Reproduce the listing that follows in full. Omit its images.

==============================

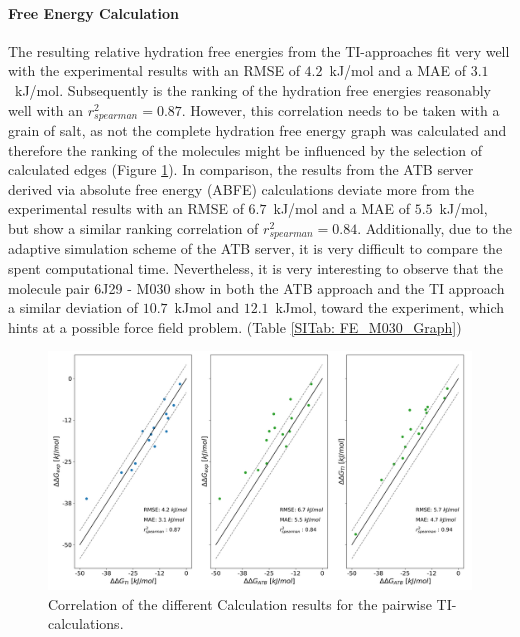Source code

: \paragraph{Free Energy Calculation}
The resulting relative hydration free energies from the TI-approaches fit very well with the experimental results \cite{Martin2018} with an RMSE of $4.2$~kJ/mol and a MAE of $3.1$~kJ/mol. Subsequently is the ranking of the hydration free energies reasonably well with an $r^2_{spearman} = 0.87$. However, this correlation needs to be taken with a grain of salt, as not the complete hydration free energy graph was calculated and therefore the ranking of the molecules might be influenced by the selection of calculated edges (Figure \ref{fig: pairCorr}). 
In comparison, the results from the ATB server derived via absolute free energy (ABFE) calculations deviate more from the experimental results with an RMSE of $6.7$~kJ/mol and a MAE of $5.5$~kJ/mol, but show a similar ranking correlation of $r^2_{spearman} = 0.84$.
Additionally, due to the adaptive simulation scheme of the ATB server, it is very difficult to compare the spent computational time. Nevertheless, it is very interesting to observe that the molecule pair 6J29 - M030 show in both the ATB approach and the TI approach a similar deviation of $10.7$~kJ\/mol and $12.1$~kJ\/mol, toward the experiment, which hints at a possible force field problem. (Table \ref{SITab: FE_M030_Graph})

\begin{figure}[h]
    \centering
    \includegraphics[width=\textwidth]{fig/results/pairwise/FE/M030_graph_ddG_solv_correlation_ATB_TI.png}
    \caption{Correlation of the different Calculation results for the pairwise TI-calculations.}
    \label{fig: pairCorr}
\end{figure}



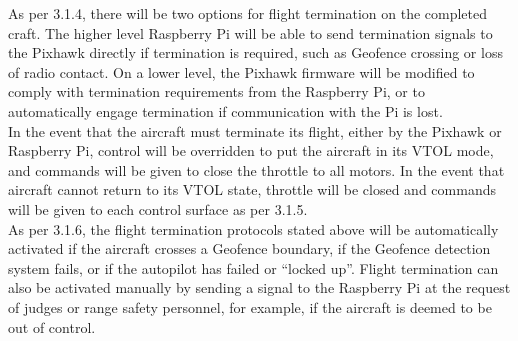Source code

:As per 3.1.4, there will be two options for flight termination on the completed craft. The higher level Raspberry Pi will be able to send termination signals to the Pixhawk directly if termination is required, such as Geofence crossing or loss of radio contact.  On a lower level, the Pixhawk firmware will be modified to comply with termination requirements from the Raspberry Pi, or to automatically engage termination if communication with the Pi is lost.\\

In the event that the aircraft must terminate its flight, either by the Pixhawk or Raspberry Pi, control will be overridden to put the aircraft in its VTOL mode, and commands will be given to close the throttle to all motors.
In the event that aircraft cannot return to its VTOL state, throttle will be closed and commands will be given to each control surface as per 3.1.5.\\

As per 3.1.6, the flight termination protocols stated above will be automatically activated if the aircraft crosses a Geofence boundary, if the Geofence detection system fails, or if the autopilot has failed or ``locked up''. Flight termination can also be activated manually by sending a signal to the Raspberry Pi at the request of judges or range safety personnel, for example, if the aircraft is deemed to be out of control.
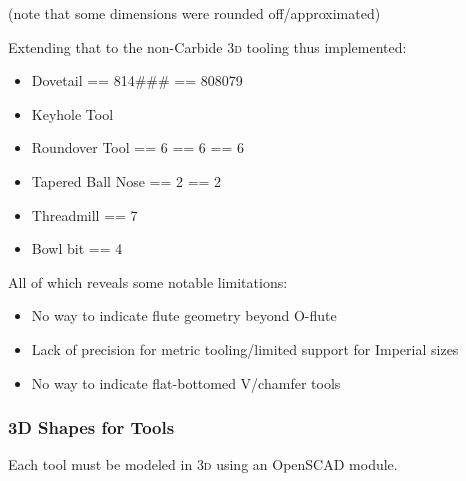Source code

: \documentclass{ltxdoc}
\begin{document}
(note that some dimensions were rounded off/approximated)

Extending that to the non-Carbide \textsc{3d} tooling thus implemented:

\begin{itemize}
\item Dovetail
 == 814\#\#\#
 == 808079

\item Keyhole Tool

\item Roundover Tool
 == 6
 == 6
 == 6

\item Tapered Ball Nose
 == 2
 == 2

\item Threadmill
 == 7

\item Bowl bit
 == 4

\end{itemize}

All of which reveals some notable limitations:

\begin{itemize}
\item No way to indicate flute geometry beyond O-flute
\item Lack of precision for metric tooling/limited support for Imperial sizes
\item No way to indicate flat-bottomed V/chamfer tools 
\end{itemize}

\subsubsection{3D Shapes for Tools}

Each tool must be modeled in \textsc{3d} using an OpenSCAD module. 
\end{document}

==============================

Exercise answer.
Source code

: \paragraph{Free Energy Calculation}
The resulting relative hydration free energies from the TI-approaches fit very well with the experimental results \cite{Martin2018} with an RMSE of $4.2$~kJ/mol and a MAE of $3.1$~kJ/mol. Subsequently is the ranking of the hydration free energies reasonably well with an $r^2_{spearman} = 0.87$. However, this correlation needs to be taken with a grain of salt, as not the complete hydration free energy graph was calculated and therefore the ranking of the molecules might be influenced by the selection of calculated edges (Figure \ref{fig: pairCorr}). 
In comparison, the results from the ATB server derived via absolute free energy (ABFE) calculations deviate more from the experimental results with an RMSE of $6.7$~kJ/mol and a MAE of $5.5$~kJ/mol, but show a similar ranking correlation of $r^2_{spearman} = 0.84$.
Additionally, due to the adaptive simulation scheme of the ATB server, it is very difficult to compare the spent computational time. Nevertheless, it is very interesting to observe that the molecule pair 6J29 - M030 show in both the ATB approach and the TI approach a similar deviation of $10.7$~kJ\/mol and $12.1$~kJ\/mol, toward the experiment, which hints at a possible force field problem. (Table \ref{SITab: FE_M030_Graph})

\begin{figure}[h]
    \centering
    \includegraphics[width=\textwidth]{fig/results/pairwise/FE/M030_graph_ddG_solv_correlation_ATB_TI.png}
    \caption{Correlation of the different Calculation results for the pairwise TI-calculations.}
    \label{fig: pairCorr}
\end{figure}



Source code

:As per 3.1.4, there will be two options for flight termination on the completed craft. The higher level Raspberry Pi will be able to send termination signals to the Pixhawk directly if termination is required, such as Geofence crossing or loss of radio contact.  On a lower level, the Pixhawk firmware will be modified to comply with termination requirements from the Raspberry Pi, or to automatically engage termination if communication with the Pi is lost.\\

In the event that the aircraft must terminate its flight, either by the Pixhawk or Raspberry Pi, control will be overridden to put the aircraft in its VTOL mode, and commands will be given to close the throttle to all motors.
In the event that aircraft cannot return to its VTOL state, throttle will be closed and commands will be given to each control surface as per 3.1.5.\\

As per 3.1.6, the flight termination protocols stated above will be automatically activated if the aircraft crosses a Geofence boundary, if the Geofence detection system fails, or if the autopilot has failed or ``locked up''. Flight termination can also be activated manually by sending a signal to the Raspberry Pi at the request of judges or range safety personnel, for example, if the aircraft is deemed to be out of control.
Source code

: \documentclass{ltxdoc}
\begin{document}
(note that some dimensions were rounded off/approximated)

Extending that to the non-Carbide \textsc{3d} tooling thus implemented:

\begin{itemize}
\item Dovetail
 == 814\#\#\#
 == 808079

\item Keyhole Tool

\item Roundover Tool
 == 6
 == 6
 == 6

\item Tapered Ball Nose
 == 2
 == 2

\item Threadmill
 == 7

\item Bowl bit
 == 4

\end{itemize}

All of which reveals some notable limitations:

\begin{itemize}
\item No way to indicate flute geometry beyond O-flute
\item Lack of precision for metric tooling/limited support for Imperial sizes
\item No way to indicate flat-bottomed V/chamfer tools 
\end{itemize}

\subsubsection{3D Shapes for Tools}

Each tool must be modeled in \textsc{3d} using an OpenSCAD module. 
\end{document}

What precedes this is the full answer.